La réplica me recordó el aria final de Renton en la novela de Irvine Welsh, Trainspotting: «Elige una vida. Elige un trabajo. Elige una carrera. Elige una familia. Elige un jodido televisor enorme», etc. Pero Guirguis es más ambivalente en cuanto a los mandatos sociales. La mejor estrategia, para sus personajes, es hacer como que los respetan, a fin de vivir de acuerdo con códigos propios. En otras palabras, la sociedad se mantiene en pie gracias a la hipocresía. Pero en esta historia de inadaptados, traidores, traicioneros e incautos casi nadie consigue un equilibrio. La excepción es el hermano adoptivo de Jacky, Julio (Alberto Jo Lee), un inmigrante homosexual (dos minorías en una, nótese) que resulta ser el más centrado de todos: alegre, afectuoso, monógamo. Creo detectar un comentario no muy sutil sobre el hecho de que ese ideal le toca a quien le toca de carambola, pero Julio hace también de contrapunto cómico, y su doble caracterización como florista y amante de las artes marciales es un gran acierto. Lee, que es un neófito en el teatro, sorprende por su naturalidad, y si no se apodera de cada escena que interpreta es porque tiene enfrente a dos afinadísimos actores, como lo son Díaz y Hermoso.
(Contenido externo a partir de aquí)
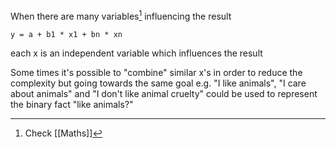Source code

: When there are many variables[^1] influencing the result

`y = a + b1 * x1 + bn * xn`

each x is an independent variable which influences the result

Some times it's possible to "combine" similar x's in order to reduce the complexity but going towards the same goal e.g. "I like animals", "I care about animals" and "I don't like animal cruelty" could be used to represent the binary fact "like animals?"

[^1]: Check [[Maths]]
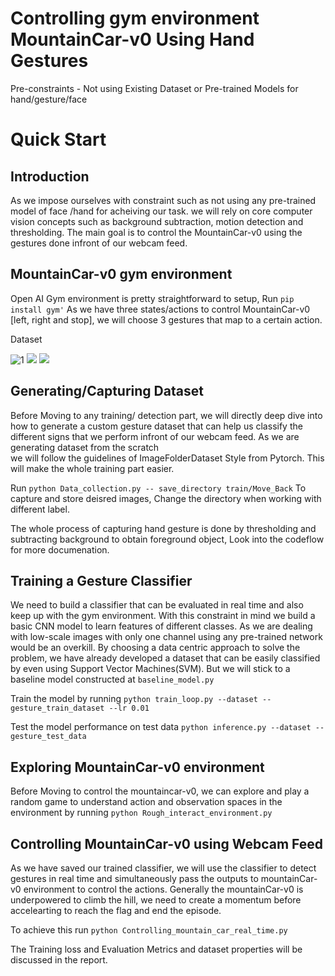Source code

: # Controlling gym environment MountainCar-v0 Using Hand Gestures

Pre-constraints - Not using Existing Dataset or Pre-trained Models for hand/gesture/face

# Quick Start

## Introduction

As we impose ourselves with constraint such as not using any pre-trained model of face /hand for acheiving our task.
we will rely on core computer vision concepts such as background subtraction, motion detection and thresholding.
The main goal is to control the MountainCar-v0 using the gestures done infront of our webcam feed.

## MountainCar-v0 gym  environment

Open AI Gym environment is pretty straightforward to setup, Run `pip install gym'` 
As we have three states/actions to control MountainCar-v0 [left, right and stop], we will choose 3 gestures that map to a certain action.

Dataset


![1](/home/uchiha_dj/PycharmProjects/Motor_AI_Challenges/Results/back_correct.png)         ![](/home/uchiha_dj/PycharmProjects/Motor_AI_Challenges/Results/forward_correct.png)    ![](/home/uchiha_dj/PycharmProjects/Motor_AI_Challenges/Results/result_wrong.png)   
## Generating/Capturing Dataset
Before Moving to any training/ detection part, we will directly deep dive into how to generate a custom gesture dataset 
that can help us classify the different signs that we perform infront of our webcam feed. As we are generating dataset from the scratch  
we will follow the guidelines of ImageFolderDataset Style from Pytorch. This will make the whole training part easier.

Run `python Data_collection.py -- save_directory train/Move_Back` To capture and store deisred images, Change the directory when working with different label.

The whole process of capturing hand gesture is done by thresholding and subtracting background to obtain foreground object, Look into the codeflow for more documenation.

## Training a Gesture Classifier

We need to build a classifier that can be evaluated in real time and also keep up with the gym environment. With this constraint in mind we build a basic 
CNN model to learn features of different classes. As we are dealing with low-scale images with only one channel using any pre-trained network would be an overkill.
By choosing a data centric approach to solve the problem, we have already developed a dataset that can be easily classified by even using Support Vector Machines(SVM).
But we will stick to a baseline model constructed at `baseline_model.py` 

Train the model by running
`python train_loop.py --dataset --gesture_train_dataset --lr 0.01 `

Test the model performance on test data
`python inference.py --dataset --gesture_test_data`  

## Exploring MountainCar-v0 environment

Before Moving to control the mountaincar-v0, we can explore and play a random game to understand action and observation spaces in the environment by running `python Rough_interact_environment.py`


## Controlling MountainCar-v0 using Webcam Feed

As we have saved our trained classifier, we will use the classifier to detect gestures in real time and simultaneously pass the outputs to 
mountainCar-v0 environment to control the actions. Generally the mountainCar-v0 is underpowered to climb the hill, we need to create a momentum before accelearting to reach the flag and end the episode.

To achieve this run `python Controlling_mountain_car_real_time.py`  


The Training loss and Evaluation Metrics and dataset properties will be discussed in the report.

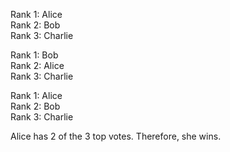 Rank 1: Alice                                                                                       
Rank 2: Bob                                                                                         
Rank 3: Charlie

Rank 1: Bob                                                                                         
Rank 2: Alice                                                                                       
Rank 3: Charlie                                                                                     
                                                                                                    
Rank 1: Alice                                                                                       
Rank 2: Bob                                                                                         
Rank 3: Charlie                                                                                     
                                                                                                    
Alice has 2 of the 3 top votes. Therefore, she wins.
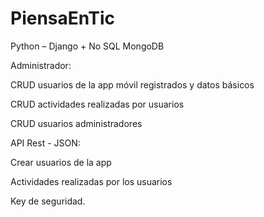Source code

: # PiensaEnTic

Python – Django + No SQL MongoDB

Administrador:

  CRUD usuarios de la app móvil registrados y datos básicos
  
  CRUD actividades realizadas por usuarios
  
  CRUD usuarios administradores
  

API Rest - JSON:

  Crear usuarios de la app
  
  Actividades realizadas por los usuarios
  
  Key de seguridad.
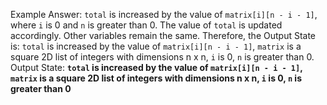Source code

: Example Answer: 
`total` is increased by the value of `matrix[i][n - i - 1]`, where `i` is 0 and `n` is greater than 0. The value of `total` is updated accordingly. Other variables remain the same. Therefore, the Output State is: `total` is increased by the value of `matrix[i][n - i - 1]`, `matrix` is a square 2D list of integers with dimensions n x n, `i` is 0, `n` is greater than 0.
Output State: **`total` is increased by the value of `matrix[i][n - i - 1]`, `matrix` is a square 2D list of integers with dimensions n x n, `i` is 0, `n` is greater than 0**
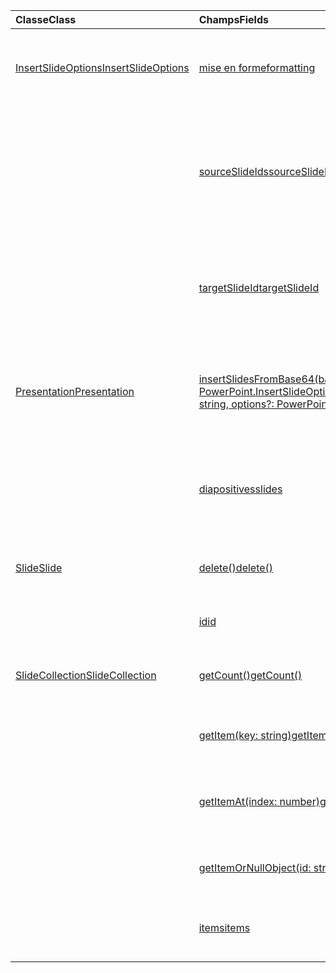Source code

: | <span data-ttu-id="94ca2-101">Classe</span><span class="sxs-lookup"><span data-stu-id="94ca2-101">Class</span></span> | <span data-ttu-id="94ca2-102">Champs</span><span class="sxs-lookup"><span data-stu-id="94ca2-102">Fields</span></span> | <span data-ttu-id="94ca2-103">Description</span><span class="sxs-lookup"><span data-stu-id="94ca2-103">Description</span></span> |
|:---|:---|:---|
|[<span data-ttu-id="94ca2-104">InsertSlideOptions</span><span class="sxs-lookup"><span data-stu-id="94ca2-104">InsertSlideOptions</span></span>](/javascript/api/powerpoint/powerpoint.insertslideoptions)|[<span data-ttu-id="94ca2-105">mise en forme</span><span class="sxs-lookup"><span data-stu-id="94ca2-105">formatting</span></span>](/javascript/api/powerpoint/powerpoint.insertslideoptions#formatting)|<span data-ttu-id="94ca2-106">Spécifie la mise en forme à utiliser lors de l’insertion des diapositives.</span><span class="sxs-lookup"><span data-stu-id="94ca2-106">Specifies which formatting to use during slide insertion.</span></span>|
||[<span data-ttu-id="94ca2-107">sourceSlideIds</span><span class="sxs-lookup"><span data-stu-id="94ca2-107">sourceSlideIds</span></span>](/javascript/api/powerpoint/powerpoint.insertslideoptions#sourceslideids)|<span data-ttu-id="94ca2-108">Spécifie les diapositives de la présentation source qui seront insérées dans la présentation actuelle.</span><span class="sxs-lookup"><span data-stu-id="94ca2-108">Specifies the slides from the source presentation that will be inserted into the current presentation.</span></span>|
||[<span data-ttu-id="94ca2-109">targetSlideId</span><span class="sxs-lookup"><span data-stu-id="94ca2-109">targetSlideId</span></span>](/javascript/api/powerpoint/powerpoint.insertslideoptions#targetslideid)|<span data-ttu-id="94ca2-110">Spécifie l’endroit où seront insérées les nouvelles diapositives dans la présentation.</span><span class="sxs-lookup"><span data-stu-id="94ca2-110">Specifies where in the presentation the new slides will be inserted.</span></span>|
|[<span data-ttu-id="94ca2-111">Presentation</span><span class="sxs-lookup"><span data-stu-id="94ca2-111">Presentation</span></span>](/javascript/api/powerpoint/powerpoint.presentation)|[<span data-ttu-id="94ca2-112">insertSlidesFromBase64(base64File: string, options?: PowerPoint.InsertSlideOptions)</span><span class="sxs-lookup"><span data-stu-id="94ca2-112">insertSlidesFromBase64(base64File: string, options?: PowerPoint.InsertSlideOptions)</span></span>](/javascript/api/powerpoint/powerpoint.presentation#insertslidesfrombase64-base64file--options-)|<span data-ttu-id="94ca2-113">Insère les diapositives spécifiées d’une présentation dans la présentation actuelle.</span><span class="sxs-lookup"><span data-stu-id="94ca2-113">Inserts the specified slides from a presentation into the current presentation.</span></span>|
||[<span data-ttu-id="94ca2-114">diapositives</span><span class="sxs-lookup"><span data-stu-id="94ca2-114">slides</span></span>](/javascript/api/powerpoint/powerpoint.presentation#slides)|<span data-ttu-id="94ca2-115">Renvoie une collection ordonnée de diapositives dans la présentation.</span><span class="sxs-lookup"><span data-stu-id="94ca2-115">Returns an ordered collection of slides in the presentation.</span></span>|
|[<span data-ttu-id="94ca2-116">Slide</span><span class="sxs-lookup"><span data-stu-id="94ca2-116">Slide</span></span>](/javascript/api/powerpoint/powerpoint.slide)|[<span data-ttu-id="94ca2-117">delete()</span><span class="sxs-lookup"><span data-stu-id="94ca2-117">delete()</span></span>](/javascript/api/powerpoint/powerpoint.slide#delete--)|<span data-ttu-id="94ca2-118">Supprime la diapositive de la présentation.</span><span class="sxs-lookup"><span data-stu-id="94ca2-118">Deletes the slide from the presentation.</span></span>|
||[<span data-ttu-id="94ca2-119">id</span><span class="sxs-lookup"><span data-stu-id="94ca2-119">id</span></span>](/javascript/api/powerpoint/powerpoint.slide#id)|<span data-ttu-id="94ca2-120">Obtient l’ID unique de la diapositive.</span><span class="sxs-lookup"><span data-stu-id="94ca2-120">Gets the unique ID of the slide.</span></span>|
|[<span data-ttu-id="94ca2-121">SlideCollection</span><span class="sxs-lookup"><span data-stu-id="94ca2-121">SlideCollection</span></span>](/javascript/api/powerpoint/powerpoint.slidecollection)|[<span data-ttu-id="94ca2-122">getCount()</span><span class="sxs-lookup"><span data-stu-id="94ca2-122">getCount()</span></span>](/javascript/api/powerpoint/powerpoint.slidecollection#getcount--)|<span data-ttu-id="94ca2-123">Obtient le nombre de diapositives de la collection.</span><span class="sxs-lookup"><span data-stu-id="94ca2-123">Gets the number of slides in the collection.</span></span>|
||[<span data-ttu-id="94ca2-124">getItem(key: string)</span><span class="sxs-lookup"><span data-stu-id="94ca2-124">getItem(key: string)</span></span>](/javascript/api/powerpoint/powerpoint.slidecollection#getitem-key-)|<span data-ttu-id="94ca2-125">Obtient une diapositive à l’aide de son ID unique.</span><span class="sxs-lookup"><span data-stu-id="94ca2-125">Gets a slide using its unique ID.</span></span>|
||[<span data-ttu-id="94ca2-126">getItemAt(index: number)</span><span class="sxs-lookup"><span data-stu-id="94ca2-126">getItemAt(index: number)</span></span>](/javascript/api/powerpoint/powerpoint.slidecollection#getitemat-index-)|<span data-ttu-id="94ca2-127">Obtient une diapositive à l’aide de son index de base zéro dans la collection.</span><span class="sxs-lookup"><span data-stu-id="94ca2-127">Gets a slide using its zero-based index in the collection.</span></span>|
||[<span data-ttu-id="94ca2-128">getItemOrNullObject(id: string)</span><span class="sxs-lookup"><span data-stu-id="94ca2-128">getItemOrNullObject(id: string)</span></span>](/javascript/api/powerpoint/powerpoint.slidecollection#getitemornullobject-id-)|<span data-ttu-id="94ca2-129">Obtient une diapositive à l’aide de son ID unique.</span><span class="sxs-lookup"><span data-stu-id="94ca2-129">Gets a slide using its unique ID.</span></span>|
||[<span data-ttu-id="94ca2-130">items</span><span class="sxs-lookup"><span data-stu-id="94ca2-130">items</span></span>](/javascript/api/powerpoint/powerpoint.slidecollection#items)|<span data-ttu-id="94ca2-131">Obtient l’élément enfant chargé dans cette collection de sites.</span><span class="sxs-lookup"><span data-stu-id="94ca2-131">Gets the loaded child items in this collection.</span></span>|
Bárbara Merlo y Raquel Meroño, que hace de esposa de Rafa, no se quedan atrás (sobre todo Merlo), pero la obra parecería escrita para que se luzcan los hombres, por motivos contrarios al machismo. Y es que aquí se expone una tara masculina tras otra, desde la dejadez hasta la violencia, pasando por la rivalidad, la voracidad sexual o la inseguridad afectiva. Pese a sus muchos momentos de alta comedia, El hijoputa del sombrero acaba siendo una obra que habla muy en serio de relaciones humanas precarias. Si tiene puntos débiles, estriban en cierta tendencia norteamericana al sentimentalismo, como en los diálogos entre Jacky y Julio, o en la convicción de que la mejor manera de explicar a un personaje es contar una anécdota sobre su pasado. Pero el autor mueve de manera inteligente las piezas hacia una conclusión inevitable. Y el director, Juan José Alonso, lleva con firmeza las emociones hacia la calma que sucede al derrumbe. «Ya no, está roto», le dice Verónica a Jacky al final de la obra. Entonces empieza a sonar una canción de The Commodores de la que se ha hablado todo el tiempo, cuya letra cuenta más o menos que el chico se va al día siguiente y que, es curioso, no aguanta el dolor, aunque le parece haber hecho todo lo que pudo, incluso suplicar y aferrarse a lo que no era suyo. La historia de Jacky, claro. A lo que la sabiduría pop agrega: ¿y la de cuántos más?